Angelo Tomasso, Inc. v. Armor Const. & Paving, Inc.

Decision Date13 July 1982
Citation447 A.2d 406,187 Conn. 544
CourtConnecticut Supreme Court

Edward G. Pizzella, Newington, with whom, on the brief, was Sidney L. Rosenblatt, Newington, for appellants (third party plaintiffs).

R. Bradley Wolfe, Hartford, for appellee (third party defendant).

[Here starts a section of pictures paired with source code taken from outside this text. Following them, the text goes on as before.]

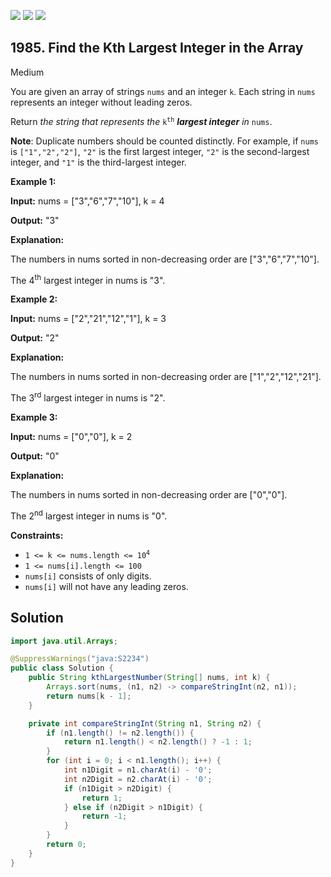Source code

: [![](https://img.shields.io/github/stars/javadev/LeetCode-in-Java?label=Stars&style=flat-square)](https://github.com/javadev/LeetCode-in-Java)
[![](https://img.shields.io/github/forks/javadev/LeetCode-in-Java?label=Fork%20me%20on%20GitHub%20&style=flat-square)](https://github.com/javadev/LeetCode-in-Java/fork)
[![](https://img.shields.io/badge/-LeetCode%20in%20Kotlin-blue?style=flat-square)](https://github.com/javadev/LeetCode-in-Kotlin)

## 1985\. Find the Kth Largest Integer in the Array

Medium

You are given an array of strings `nums` and an integer `k`. Each string in `nums` represents an integer without leading zeros.

Return _the string that represents the_ <code>k<sup>th</sup></code> _**largest integer** in_ `nums`.

**Note**: Duplicate numbers should be counted distinctly. For example, if `nums` is `["1","2","2"]`, `"2"` is the first largest integer, `"2"` is the second-largest integer, and `"1"` is the third-largest integer.

**Example 1:**

**Input:** nums = ["3","6","7","10"], k = 4

**Output:** "3"

**Explanation:** 

The numbers in nums sorted in non-decreasing order are ["3","6","7","10"]. 

The 4<sup>th</sup> largest integer in nums is "3".

**Example 2:**

**Input:** nums = ["2","21","12","1"], k = 3

**Output:** "2"

**Explanation:** 

The numbers in nums sorted in non-decreasing order are ["1","2","12","21"]. 

The 3<sup>rd</sup> largest integer in nums is "2".

**Example 3:**

**Input:** nums = ["0","0"], k = 2

**Output:** "0"

**Explanation:** 

The numbers in nums sorted in non-decreasing order are ["0","0"]. 

The 2<sup>nd</sup> largest integer in nums is "0".

**Constraints:**

*   <code>1 <= k <= nums.length <= 10<sup>4</sup></code>
*   `1 <= nums[i].length <= 100`
*   `nums[i]` consists of only digits.
*   `nums[i]` will not have any leading zeros.

## Solution

```java
import java.util.Arrays;

@SuppressWarnings("java:S2234")
public class Solution {
    public String kthLargestNumber(String[] nums, int k) {
        Arrays.sort(nums, (n1, n2) -> compareStringInt(n2, n1));
        return nums[k - 1];
    }

    private int compareStringInt(String n1, String n2) {
        if (n1.length() != n2.length()) {
            return n1.length() < n2.length() ? -1 : 1;
        }
        for (int i = 0; i < n1.length(); i++) {
            int n1Digit = n1.charAt(i) - '0';
            int n2Digit = n2.charAt(i) - '0';
            if (n1Digit > n2Digit) {
                return 1;
            } else if (n2Digit > n1Digit) {
                return -1;
            }
        }
        return 0;
    }
}
```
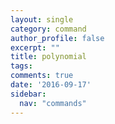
 ```yaml
---
layout: single
category: command
author_profile: false
excerpt: ""
title: polynomial
tags:
comments: true
date: '2016-09-17'
sidebar:
  nav: "commands"
---
```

ARTHUR H. HEALEY, Associate Justice.

These two companion cases were referred to the state referee for hearing and judgment by the Superior Court. In April, 1974, the defendant, Armor Construction & Paving, Inc. (Armor), applied for and was granted by the plaintiffs, Angelo Tomasso, Inc. (Tomasso) and Ashland Oil Company, Inc. (Ashland), a line of credit for the purchase of materials to be used in its business as a paving contractor. The plaintiffs required the defendants Mario Leo and John Wentworth, the president and secretary-treasurer of Armor, respectively, to guarantee personally payment of the accounts plus all costs of collection, including reasonable attorney's fees and interest on any delinquent balance.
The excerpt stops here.